Protes Toa Masjid, Warga Lintasi Rumah Zaskia Mecca: Bangunin Sahur Diomelin

Protes Toa Masjid, Warga Lintasi Rumah Zaskia Mecca: Bangunin Sahur Diomelin - Hai Sobat pembaca semuanya, salam sejahtera kami ucapkan untuk para sobat Pembaca Berita Tuek. Semoga Allah selalu melindungi kita semua dan memberikan Rahmat dan hidayahNya sehingga sobat bisa meluangkan waktu untuk mampir di situs kami ini.

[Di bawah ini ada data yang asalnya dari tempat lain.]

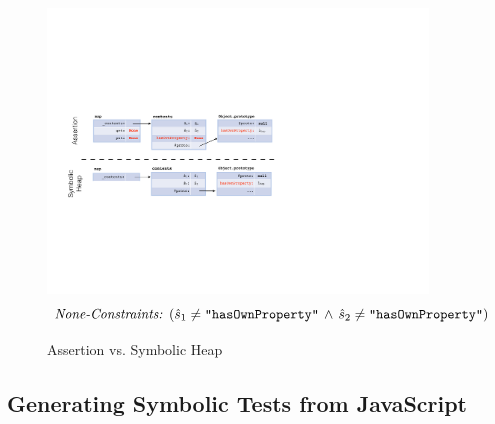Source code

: \begin{figure}[t!]
\includegraphics[width=0.9\textwidth]{figures/symbolicvsass.pdf}
{\small $$
\text{\emph{None-Constraints: }} (\hat{s}_1 \neq \texttt{"hasOwnProperty"} \, \wedge \, \hat{s}_2 \neq \texttt{"hasOwnProperty"})
$$}
\vspace{-25pt}
\caption{Assertion vs. Symbolic Heap}
\end{figure}





\subsection{Generating Symbolic Tests from JavaScript} 
\label{specs:example}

Di kesempatan ini kita akan mengupas tentang Protes Toa Masjid, Warga Lintasi Rumah Zaskia Mecca: Bangunin Sahur Diomelin yang mungkin sedang sobat cari, dan kami sudah menyiapkan artikel ini dengan baik untuk dapat Sobat baca dan ambil informasi didalamnya. Semoga postingan kami kali ini dapat membawa manfaat untuk Sobat semuanya, oke selamat membaca.

KONTENISLAM.COM - Rumah Zaskia Adya Mecca baru saja diisengi segerombolan remaja saat membangunkan sahur dini hari Sabtu. Mereka dengan kerasnya bernyanyi sambil menabuh drum dan membunyikan petasan.

Aksi para remaja ini sebagai respons atas komplain istri Hanung Bramantyo itu terkait toa masjid untuk bangunin sahur.

Aksi para remaja itu terekam di kamera Zaskia Adya Mecca. Ia pun lantas menggunggah ke akun Instagram miliknya.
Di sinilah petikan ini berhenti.